IT'S a miracle. Becoming religious has just been proven to help people who need to stop drinking.

This is the sort of news that reluctant drunks the world over have been praying for.

Of course, it's not a new phenomenon. It's what adherents of Alcoholics Anonymous have always practised, though they merely talk about "a higher power."

Here's the idea: you accept that strong drink has got the better of you and hand over the problem to your creator. You reason that it's his fault, making you as vulnerable as a pigeon confronting Sidney, the Cat. I'll write and tell you all about him, the crazed killer of Meadow Lane, some other time.

But meanwhile I suppose there is a practical value to all this when it comes to Communion (assuming these are Christian drunks, of course). Have you ever tried delicately taking a chalice full of wine from someone in a frock while you are kneeling down and feeling like being sick? Perspiration beads out like a weeping Madonna as you try to keep your hands steady. You can feel it trickling down your back. Praying "Please God, don't let me drop the silver jug of Holy wine" is a Hell of a way to start a Sunday.

Anyway there was some good stuff in the Bishop of Wakefield's penetrating column in the Times and I thought it was a good idea to give it a much wider airing by reproducing what he said then here now.

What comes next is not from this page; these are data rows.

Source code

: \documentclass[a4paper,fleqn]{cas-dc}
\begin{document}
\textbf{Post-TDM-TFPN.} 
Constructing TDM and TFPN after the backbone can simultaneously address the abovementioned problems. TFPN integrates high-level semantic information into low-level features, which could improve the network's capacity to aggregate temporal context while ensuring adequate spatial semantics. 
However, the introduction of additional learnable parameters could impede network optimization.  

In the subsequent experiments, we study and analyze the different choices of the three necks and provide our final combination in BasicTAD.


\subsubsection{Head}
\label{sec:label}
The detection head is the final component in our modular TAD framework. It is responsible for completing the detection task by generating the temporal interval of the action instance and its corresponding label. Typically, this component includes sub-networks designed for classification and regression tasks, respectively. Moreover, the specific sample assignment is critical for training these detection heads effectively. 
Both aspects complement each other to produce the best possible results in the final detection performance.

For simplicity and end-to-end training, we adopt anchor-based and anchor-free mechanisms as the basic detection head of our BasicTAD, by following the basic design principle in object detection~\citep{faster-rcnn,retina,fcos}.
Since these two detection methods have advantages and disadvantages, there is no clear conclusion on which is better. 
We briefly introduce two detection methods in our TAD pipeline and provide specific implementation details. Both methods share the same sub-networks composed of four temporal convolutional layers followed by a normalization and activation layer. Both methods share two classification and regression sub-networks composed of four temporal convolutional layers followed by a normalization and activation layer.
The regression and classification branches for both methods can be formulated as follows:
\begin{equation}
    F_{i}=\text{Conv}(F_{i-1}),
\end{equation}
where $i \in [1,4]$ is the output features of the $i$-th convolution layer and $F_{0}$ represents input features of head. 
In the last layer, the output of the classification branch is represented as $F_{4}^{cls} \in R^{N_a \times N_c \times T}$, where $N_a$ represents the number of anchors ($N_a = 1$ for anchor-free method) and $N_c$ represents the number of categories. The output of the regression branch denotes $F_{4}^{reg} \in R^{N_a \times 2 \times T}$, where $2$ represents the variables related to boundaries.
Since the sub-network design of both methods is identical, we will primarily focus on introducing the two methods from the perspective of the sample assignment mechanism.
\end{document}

So here goes: "The link between drugs and religion has long been ambiguous.

Karl Marx's sardonic dictum about religion remains often quoted: 'It is the opium of the people.'

"Any genuine effort to draw people away from drugs and alcohol abuse invariably gains strong Christian support."

In Wakefield, West Yorkshire, which is several thousand miles from Ibiza, specially trained magistrates have been given powers to place people convicted of drug-related crimes on a rehab course.

The Bishop said: "Not only does this save people from going to prison, where they could be led by other inmates to take harder drugs, but also, and more significantly, it helps them to come to terms with where they are in life.

"It gives them a chance to change, or - to put it in spiritual terms - to repent.

"Few could deny the significance of spirituality in, for example, the recovery programme of Alcoholics Anonymous.

"Here, in dealing with what is still the most widespread form of drug misuse, the famous Twelve Steps draw on insights that are basic to the Christian tradition.

"The steps are a programme for living. Indeed, many alcoholics have said that a meaning spiritual life has become a prerequisite for staying sober and that finding and accepting God is the most certain assurance against relapse.

"Probably that is because addiction is a form of idolatry. It takes over a person's life. The addict's energies come to be wholly focused on acquiring, using and recovering from alcohol's all-embracing power."

The Bishop says more research needs to be done - but not only on how religious or spiritual involvement may protect people from drug misuse: the converse side also merits examination.

"The question is to what extent a lack of such involvement may make people prone to misusing drugs.

"Careful research is required into the anecdotal experiences of those for whom spiritually focused programmes seem to have promoted recovery."

By the way, I also like the other idea about our bodies being temples of the Holy Spirit. If it's that special, you wouldn't want to pull it down for the sake of a few large ones, now would you?